The U.S. Nuclear Regulatory Commission (NRC) has announced that Holtec International’s HI-STAR 100MB transportation package for moving spent nuclear fuel has been certified for use in the U.S. Holtec says that they expect that the HI-STAR cask is “destined to become America's workhorse for transporting used nuclear fuel.”
The HI-STAR 100MB is based on the design of the Holtec HI-STAR 100 package. HI-STAR 100 in turn was developed from the HI-STAR 190 cask which was designed for the retrieval of large-diameter canisters from U.S. nuclear power plants with dry cask facilities on site for spent nuclear fuel storage. The HI-STAR 100MB is intended to retrieve medium-sized canisters that contain spent fuel with high-burnups and shorter cooling times that are allowed by the specifications for the HI-STAR 100.
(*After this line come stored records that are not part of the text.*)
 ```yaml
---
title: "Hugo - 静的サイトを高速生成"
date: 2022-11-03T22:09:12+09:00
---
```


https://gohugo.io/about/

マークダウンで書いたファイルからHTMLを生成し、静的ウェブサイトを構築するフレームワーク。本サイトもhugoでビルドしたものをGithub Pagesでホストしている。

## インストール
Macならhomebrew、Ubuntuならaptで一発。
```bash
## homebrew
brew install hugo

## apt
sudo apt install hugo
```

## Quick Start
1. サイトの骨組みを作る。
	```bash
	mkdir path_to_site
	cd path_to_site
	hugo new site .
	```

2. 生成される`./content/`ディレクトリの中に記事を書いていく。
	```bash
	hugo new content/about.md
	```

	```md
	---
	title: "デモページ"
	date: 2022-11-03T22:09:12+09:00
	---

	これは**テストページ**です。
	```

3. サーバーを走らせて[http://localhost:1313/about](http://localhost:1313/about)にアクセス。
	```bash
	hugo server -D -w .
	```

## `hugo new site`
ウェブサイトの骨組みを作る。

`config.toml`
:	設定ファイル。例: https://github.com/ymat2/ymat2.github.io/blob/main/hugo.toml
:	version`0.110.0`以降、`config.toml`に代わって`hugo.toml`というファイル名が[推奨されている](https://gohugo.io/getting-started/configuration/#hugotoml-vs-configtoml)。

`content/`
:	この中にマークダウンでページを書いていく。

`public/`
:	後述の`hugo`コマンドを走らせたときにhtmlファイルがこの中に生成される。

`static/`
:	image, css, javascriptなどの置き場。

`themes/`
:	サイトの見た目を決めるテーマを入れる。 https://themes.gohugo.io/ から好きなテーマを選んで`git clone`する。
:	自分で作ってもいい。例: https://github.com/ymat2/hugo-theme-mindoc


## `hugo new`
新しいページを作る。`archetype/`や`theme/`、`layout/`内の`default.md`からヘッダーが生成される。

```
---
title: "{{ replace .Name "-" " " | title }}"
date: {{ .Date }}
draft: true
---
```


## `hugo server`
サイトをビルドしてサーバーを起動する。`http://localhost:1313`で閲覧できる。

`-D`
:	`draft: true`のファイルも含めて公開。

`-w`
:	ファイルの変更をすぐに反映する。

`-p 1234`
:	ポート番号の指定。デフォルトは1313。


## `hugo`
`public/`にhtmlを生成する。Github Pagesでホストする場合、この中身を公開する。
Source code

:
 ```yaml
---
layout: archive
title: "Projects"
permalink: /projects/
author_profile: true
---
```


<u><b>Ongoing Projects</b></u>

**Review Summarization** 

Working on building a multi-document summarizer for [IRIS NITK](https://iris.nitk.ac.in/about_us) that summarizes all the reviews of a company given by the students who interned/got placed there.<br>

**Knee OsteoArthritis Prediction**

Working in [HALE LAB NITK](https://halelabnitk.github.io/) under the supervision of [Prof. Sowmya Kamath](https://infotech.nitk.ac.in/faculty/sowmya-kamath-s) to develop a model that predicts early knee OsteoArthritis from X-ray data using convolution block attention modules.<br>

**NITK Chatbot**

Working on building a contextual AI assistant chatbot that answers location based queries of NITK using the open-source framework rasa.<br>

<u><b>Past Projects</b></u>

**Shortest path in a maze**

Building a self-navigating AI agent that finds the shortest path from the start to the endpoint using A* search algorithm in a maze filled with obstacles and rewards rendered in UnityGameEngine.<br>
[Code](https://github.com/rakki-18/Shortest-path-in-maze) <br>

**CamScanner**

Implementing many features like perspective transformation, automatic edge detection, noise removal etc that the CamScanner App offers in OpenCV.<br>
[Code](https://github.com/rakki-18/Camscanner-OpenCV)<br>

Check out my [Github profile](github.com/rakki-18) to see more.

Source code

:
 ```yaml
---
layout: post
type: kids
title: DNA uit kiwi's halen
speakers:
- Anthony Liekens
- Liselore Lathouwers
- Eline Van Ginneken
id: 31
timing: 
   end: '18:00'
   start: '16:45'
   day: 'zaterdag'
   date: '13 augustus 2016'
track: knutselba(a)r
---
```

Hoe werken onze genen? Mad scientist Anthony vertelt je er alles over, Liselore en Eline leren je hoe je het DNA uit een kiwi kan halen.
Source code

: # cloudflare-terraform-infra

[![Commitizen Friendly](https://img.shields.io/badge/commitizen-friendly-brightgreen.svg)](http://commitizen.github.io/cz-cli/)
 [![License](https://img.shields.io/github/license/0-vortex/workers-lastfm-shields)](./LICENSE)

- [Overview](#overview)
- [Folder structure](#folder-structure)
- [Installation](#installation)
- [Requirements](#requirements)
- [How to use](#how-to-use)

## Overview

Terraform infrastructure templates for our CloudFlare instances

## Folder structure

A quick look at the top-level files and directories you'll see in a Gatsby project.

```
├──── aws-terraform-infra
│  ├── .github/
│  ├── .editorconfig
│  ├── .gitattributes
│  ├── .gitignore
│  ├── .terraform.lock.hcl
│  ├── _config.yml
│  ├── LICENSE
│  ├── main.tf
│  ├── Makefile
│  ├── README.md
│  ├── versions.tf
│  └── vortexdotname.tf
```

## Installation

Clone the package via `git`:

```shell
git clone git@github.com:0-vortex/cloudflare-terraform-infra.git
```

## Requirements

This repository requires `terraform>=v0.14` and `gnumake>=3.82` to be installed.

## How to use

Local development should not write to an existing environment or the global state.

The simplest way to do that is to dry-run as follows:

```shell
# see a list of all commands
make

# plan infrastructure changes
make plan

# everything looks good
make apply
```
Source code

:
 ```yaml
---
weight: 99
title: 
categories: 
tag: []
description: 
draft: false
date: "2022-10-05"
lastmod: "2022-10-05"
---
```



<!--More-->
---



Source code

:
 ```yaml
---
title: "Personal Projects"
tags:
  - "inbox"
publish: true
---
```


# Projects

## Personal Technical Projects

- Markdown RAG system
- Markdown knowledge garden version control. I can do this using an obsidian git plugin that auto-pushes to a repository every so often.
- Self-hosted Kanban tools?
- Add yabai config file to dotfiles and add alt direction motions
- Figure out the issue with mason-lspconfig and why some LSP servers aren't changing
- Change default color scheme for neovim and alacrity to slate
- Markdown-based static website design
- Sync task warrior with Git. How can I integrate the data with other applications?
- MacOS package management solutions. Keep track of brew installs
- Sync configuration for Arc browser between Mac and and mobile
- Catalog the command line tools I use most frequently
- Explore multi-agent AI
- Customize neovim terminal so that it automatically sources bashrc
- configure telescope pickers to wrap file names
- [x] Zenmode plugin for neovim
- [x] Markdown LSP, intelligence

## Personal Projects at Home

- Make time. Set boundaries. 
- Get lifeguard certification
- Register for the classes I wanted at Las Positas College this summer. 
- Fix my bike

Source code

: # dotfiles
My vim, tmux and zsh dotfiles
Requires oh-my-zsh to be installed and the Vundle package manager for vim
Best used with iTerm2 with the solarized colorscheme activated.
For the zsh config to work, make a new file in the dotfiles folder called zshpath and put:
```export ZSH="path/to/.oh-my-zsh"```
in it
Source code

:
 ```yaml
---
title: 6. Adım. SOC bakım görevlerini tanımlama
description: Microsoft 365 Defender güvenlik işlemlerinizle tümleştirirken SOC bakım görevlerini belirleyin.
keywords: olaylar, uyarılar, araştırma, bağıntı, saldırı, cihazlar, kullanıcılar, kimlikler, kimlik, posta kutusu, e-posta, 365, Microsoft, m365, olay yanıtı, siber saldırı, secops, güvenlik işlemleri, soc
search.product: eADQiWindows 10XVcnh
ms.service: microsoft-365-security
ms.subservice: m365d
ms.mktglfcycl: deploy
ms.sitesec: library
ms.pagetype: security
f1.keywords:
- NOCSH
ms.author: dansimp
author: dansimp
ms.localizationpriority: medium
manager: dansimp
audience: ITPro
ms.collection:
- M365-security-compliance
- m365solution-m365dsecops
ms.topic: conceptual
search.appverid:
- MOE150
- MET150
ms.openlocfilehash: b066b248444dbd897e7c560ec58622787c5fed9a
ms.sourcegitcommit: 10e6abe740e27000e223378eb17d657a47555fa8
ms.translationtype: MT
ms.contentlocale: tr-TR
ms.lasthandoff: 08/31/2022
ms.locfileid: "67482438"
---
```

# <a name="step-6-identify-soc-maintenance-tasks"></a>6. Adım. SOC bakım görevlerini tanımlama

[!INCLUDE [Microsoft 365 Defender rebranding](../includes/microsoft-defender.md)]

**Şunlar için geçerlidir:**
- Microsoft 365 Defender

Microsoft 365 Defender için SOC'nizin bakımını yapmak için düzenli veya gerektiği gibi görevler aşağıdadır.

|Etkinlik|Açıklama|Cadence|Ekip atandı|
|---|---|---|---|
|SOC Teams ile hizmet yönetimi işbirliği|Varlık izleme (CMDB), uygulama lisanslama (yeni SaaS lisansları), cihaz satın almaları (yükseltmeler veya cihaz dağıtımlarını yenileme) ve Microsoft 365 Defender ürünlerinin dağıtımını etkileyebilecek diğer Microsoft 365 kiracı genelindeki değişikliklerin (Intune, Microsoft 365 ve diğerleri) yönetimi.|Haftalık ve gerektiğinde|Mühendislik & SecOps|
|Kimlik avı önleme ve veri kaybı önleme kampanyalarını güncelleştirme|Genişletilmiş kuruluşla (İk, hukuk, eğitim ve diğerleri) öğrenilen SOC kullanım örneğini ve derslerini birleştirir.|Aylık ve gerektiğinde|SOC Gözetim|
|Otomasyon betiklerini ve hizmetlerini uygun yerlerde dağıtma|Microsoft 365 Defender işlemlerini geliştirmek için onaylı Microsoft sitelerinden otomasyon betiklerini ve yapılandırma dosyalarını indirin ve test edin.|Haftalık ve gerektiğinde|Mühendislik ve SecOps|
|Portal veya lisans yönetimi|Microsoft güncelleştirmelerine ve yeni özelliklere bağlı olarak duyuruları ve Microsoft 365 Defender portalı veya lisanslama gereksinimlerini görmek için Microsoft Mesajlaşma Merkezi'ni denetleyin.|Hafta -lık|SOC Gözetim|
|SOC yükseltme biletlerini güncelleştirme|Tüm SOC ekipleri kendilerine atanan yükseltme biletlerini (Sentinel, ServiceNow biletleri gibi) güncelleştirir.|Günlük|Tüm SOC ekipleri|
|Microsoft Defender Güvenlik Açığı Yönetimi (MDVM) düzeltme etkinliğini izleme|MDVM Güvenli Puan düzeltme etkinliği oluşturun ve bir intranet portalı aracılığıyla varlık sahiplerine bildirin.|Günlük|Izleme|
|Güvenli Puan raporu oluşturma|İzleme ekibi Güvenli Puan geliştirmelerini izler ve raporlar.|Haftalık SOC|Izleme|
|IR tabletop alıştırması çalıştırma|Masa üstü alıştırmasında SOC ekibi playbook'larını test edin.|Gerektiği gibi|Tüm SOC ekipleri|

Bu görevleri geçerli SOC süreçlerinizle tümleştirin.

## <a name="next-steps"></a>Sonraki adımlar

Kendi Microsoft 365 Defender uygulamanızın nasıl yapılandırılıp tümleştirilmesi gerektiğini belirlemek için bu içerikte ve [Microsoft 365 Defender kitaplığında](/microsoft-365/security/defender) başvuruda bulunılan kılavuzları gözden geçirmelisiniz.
Holtec says “Among the technology differentiators of the HI-STAR 100MB are its ability to ship contents packaged in an MPC or in a 'bare basket', to transport both moderate burn-up and high burn-up fuel in the various sizes employed in light water reactors, and to transport fuel with as little as 3.5 years of decay after discharge from the reactor.”
Holtec applied to the NRC for certification for the HI-STAR 100MB in February of last year. When they submitted the application, they expected that the review process would proceed quickly because the design of the HI-STAR 100MB transportation system was directly based on designs that had already been approved by the NRC.
Holtec said, “The certification of HI-STAR 100MB at present includes the high capacity canister, MCP-32M, and 'bare baskets' F-24M and F-32M, all using Metamic-HT as basket material for optimal performance, The cask is however sized to hold any canister loaded in the industry up to 68.5 inches in diameter which means almost every canister commissioned into dry storage in the US before 2014.”